While you can sometimes get away with a zero-shot prompt for very simple classification tasks (e.g., “Is this review positive or negative?”), the most robust and reliable method is few-shot prompting. As we covered in the Core Principles section, few-shot prompting allows you to “teach” the model the exact classification system you want it to use. This is critical because classification is often subjective and context-dependent. By providing clear examples, you remove ambiguity and ensure the model’s output aligns with your specific needs.

From Simple to Complex Classification: A Case Study

Let’s look at how we can use few-shot prompting to build a sophisticated classifier for customer support tickets. Goal: We want to classify incoming support tickets into three categories: Technical Issue, Billing Inquiry, and General Question. A Good Few-Shot Prompt:
Please classify the following customer support tickets into one of three categories: Technical Issue, Billing Inquiry, or General Question.

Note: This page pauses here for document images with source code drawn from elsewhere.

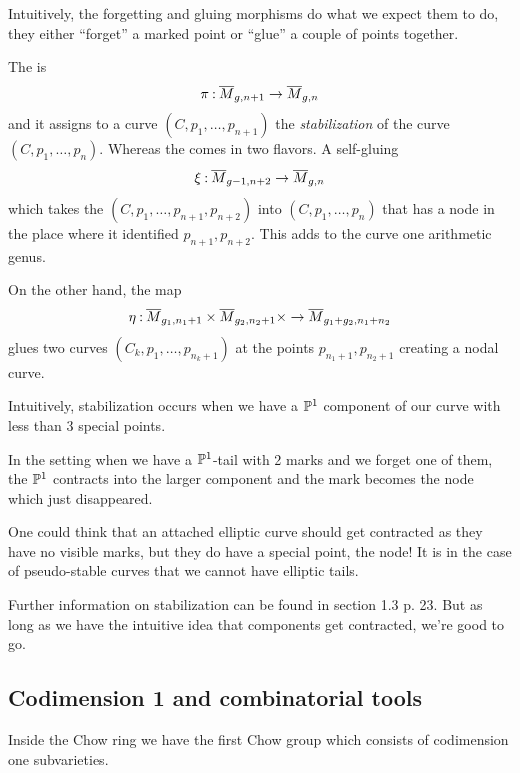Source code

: \documentclass[12pt]{memoir}
\begin{document}
Intuitively, the forgetting and gluing morphisms do what we expect them to do, they either ``forget'' a marked point or ``glue'' a couple of points together.  

\begin{Def}
    The  is 
    $$\pi\mathbin{:}\overline M_{g,n+1}\to\overline M_{g,n}$$ 
    and it assigns to a curve $(C,p_1,\dots,p_{n+1})$ the \emph{stabilization} of the curve $(C,p_1,\dots,p_n)$. Whereas the  comes in two flavors. A self-gluing 
    $$\xi\mathbin{:}\overline M_{g-1,n+2}\to\overline M_{g,n}$$
    which takes the $(C,p_1,\dots,p_{n+1},p_{n+2})$ into $(C,p_1,\dots,p_n)$ that has a node in the place where it identified $p_{n+1},p_{n+2}$. This adds to the curve one arithmetic genus.\par
    On the other hand, the map 
    $$\eta\mathbin{:}\overline M_{g_1,n_1+1}\times\overline M_{g_2,n_2+1}\times\to\overline M_{g_1+g_2,n_1+n_2}$$
    glues two curves $(C_k,p_1,\dots,p_{n_k+1})$ at the points $p_{n_1+1},p_{n_2+1}$ creating a nodal curve.
\end{Def}

Intuitively, stabilization occurs when we have a $\mathbb{P}^1$ component of our curve with less than 3 special points.

\begin{Ex}
    In the setting when we have a $\mathbb{P}^1$-tail with 2 marks and we forget one of them, the $\mathbb{P}^1$ contracts into the larger component and the mark becomes the node which just disappeared.
\end{Ex}

\begin{Rmk}
    One could think that an attached elliptic curve should get contracted as they have no visible marks, but they do have a special point, the node! It is in the case of pseudo-stable curves that we cannot have elliptic tails.
\end{Rmk}

Further information on stabilization can be found in \cite{GreenBookKockVainsencher} section 1.3 p. 23. But as long as we have the intuitive idea that components get contracted, we're good to go.

\subsection{Codimension 1 and combinatorial tools}

Inside the Chow ring we have the first Chow group which consists of codimension one subvarieties. 
\end{document}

Ticket: "Hi, I can't seem to log in to my account. I've reset my password but it's still not working."
Category: Technical Issue

Ticket: "Hello, I was wondering if you offer any discounts for non-profit organizations?"
Category: General Question

Ticket: "I think I was overcharged on my last invoice. Can you please check?"
Category: Billing Inquiry

Ticket: "My dashboard is showing an error message and I can't access my reports."
Category:
This prompt is effective because it provides one clear example for each category. The model will see the pattern and correctly classify the final ticket as Technical Issue. An Advanced Prompt with Edge Case Handling: Sometimes, a ticket might fit into more than one category. We can teach the model how to handle this.
Please classify the following customer support tickets. You can assign one or more of the following categories: Technical Issue, Billing Inquiry, General Question. Format the output as a JSON array.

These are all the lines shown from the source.